Some twenty years later I read a report of an address made by Frederick Douglass at a colored people's convention at Lexington, Ky., in which occurred, words in substance, like these: "When the Republican party emancipated and enfranchised you, it failed in justice, in that it did not also award you land."

After the war I met Mr. Douglass at Waterloo, at a meeting of Progressive Friends, before whom I was permitted to present the Land and the usury questions and was treated with respect. I met at the same time Mrs. Lucy Stone, Mr. Powell and Professor Denton, all of whom listened with attention and expressed great interest. Mr. Douglass I met again on a railroad train, when an accident occurred which detained us several hours, and which gave us opportunity for comparison of views on many questions, on which much common ground of agreement was found. The last time I met him was on a Stonington steamer when going to Massachusetts. It was soon after the Freedman's bank swindle had been effected.

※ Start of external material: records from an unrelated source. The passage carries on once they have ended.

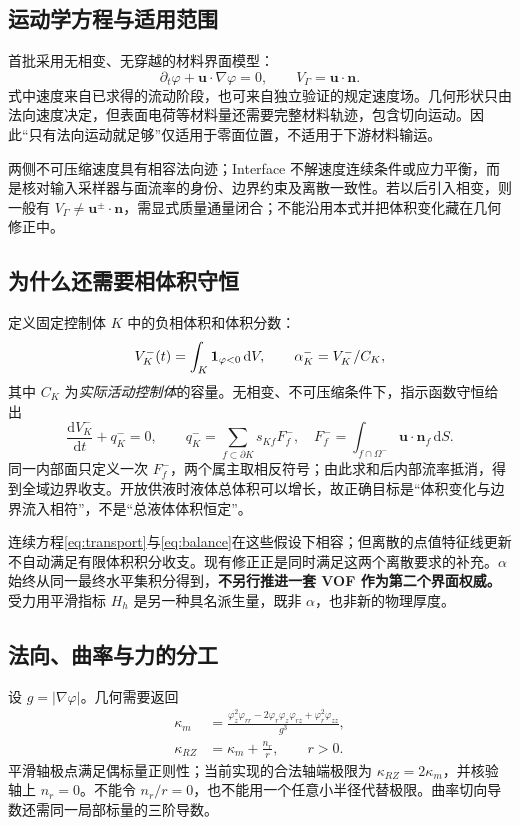 \documentclass[UTF8,a4paper,11pt,fontset=fandol]{ctexart}
\newcommand{\dd}{\,\mathrm d}
\newcommand{\uu}{\bm u}\newcommand{\nn}{\bm n}\newcommand{\xx}{\bm x}
\newcommand{\ph}{\varphi}\newcommand{\dt}{\Delta t}
\begin{document}
\subsection{运动学方程与适用范围}
首批采用无相变、无穿越的材料界面模型：
\begin{equation}
 \partial_t\ph+\uu\cdot\nabla\ph=0,
 \qquad V_\Gamma=\uu\cdot\nn.
 \label{eq:transport}
\end{equation}
式中速度来自已求得的流动阶段，也可来自独立验证的规定速度场。几何形状只由法向速度决定，但表面电荷等材料量还需要完整材料轨迹，包含切向运动。因此“只有法向运动就足够”仅适用于零面位置，不适用于下游材料输运。

两侧不可压缩速度具有相容法向迹；Interface 不解速度连续条件或应力平衡，而是核对输入采样器与面流率的身份、边界约束及离散一致性。若以后引入相变，则一般有 $V_\Gamma\ne\uu^\pm\cdot\nn$，需显式质量通量闭合；不能沿用本式并把体积变化藏在几何修正中。

\subsection{为什么还需要相体积守恒}
定义固定控制体 $K$ 中的负相体积和体积分数：
\begin{equation}
 V_K^-(t)=\int_K {\bf1}_{\ph<0}\dd V,\qquad
 \alpha_K^-=V_K^-/C_K,
 \label{eq:volume}
\end{equation}
其中 $C_K$ 为\emph{实际活动控制体}的容量。无相变、不可压缩条件下，指示函数守恒给出
\begin{equation}
 \frac{\mathrm dV_K^-}{\mathrm dt}+q_K^-=0,
 \qquad q_K^-=\sum_{f\subset\partial K}s_{Kf}F_f^-,\quad
 F_f^-=\int_{f\cap\Omega^-}\uu\cdot\nn_f\dd S.
 \label{eq:balance}
\end{equation}
同一内部面只定义一次 $F_f^-$，两个属主取相反符号；由此求和后内部流率抵消，得到全域边界收支。开放供液时液体总体积可以增长，故正确目标是“体积变化与边界流入相符”，不是“总液体体积恒定”。

连续方程\eqref{eq:transport}与\eqref{eq:balance}在这些假设下相容；但离散的点值特征线更新不自动满足有限体积积分收支。现有修正正是同时满足这两个离散要求的补充。$\alpha$ 始终从同一最终水平集积分得到，\textbf{不另行推进一套 VOF 作为第二个界面权威。}受力用平滑指标 $H_h$ 是另一种具名派生量，既非 $\alpha$，也非新的物理厚度。

\subsection{法向、曲率与力的分工}
设 $g=|\nabla\ph|$。几何需要返回
\begin{align}
 \kappa_m&=\frac{\ph_z^2\ph_{rr}-2\ph_r\ph_z\ph_{rz}+\ph_r^2\ph_{zz}}{g^3},
 \label{eq:km}\\
 \kappa_{RZ}&=\kappa_m+\frac{n_r}{r},\qquad r>0.
 \label{eq:krz}
\end{align}
平滑轴极点满足偶标量正则性；当前实现的合法轴端极限为 $\kappa_{RZ}=2\kappa_m$，并核验轴上 $n_r=0$。不能令 $n_r/r=0$，也不能用一个任意小半径代替极限。曲率切向导数还需同一局部标量的三阶导数。
\end{document}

I began at once to denounce that as one of the most dastardly financial outrages I had ever known, and expressed a hope that he could satisfactorily account for his relations to it at the time, as president. He begged me to believe that he was wholly unaware of the condition of [42] the bank at the time he accepted the office, and that all knowledge its operation was carefully kept from him till the crash came. He had afterward learned that his name had only been associated with the management of the bank to influence more victims to deposit money before the wreck was made.

Mr. Douglass has been eulogized as an early advocate of Woman Suffrage movement and justly so. But in 1868, at the Equal Rights Convention in Steinway Hall, he claimed that it was then the "Negroe's hour,"—as the question of giving him the franchise was then before the country—and that woman should wait. In this he was opposed by Mrs. Stanton, Mrs. Stone, Miss Anthony and most of the advocates of equal rights, and among all the speakers at the convention was only supported by Charles C. Burleigh.



[1] Haddock appears to have written for The Workingmen's Advocate, and appears on the 1844 Working Men's Ticket, along with Windt, Masquerier, and others.

[2] Dunbar was a labor reformer, associate of Seth Luther, abolitionist and Universalist.

[3] Bradburn was an abolitionist and contributor to The Liberator, where he engaged in controversies with Wendell Phillips and William Lloyd Garrison.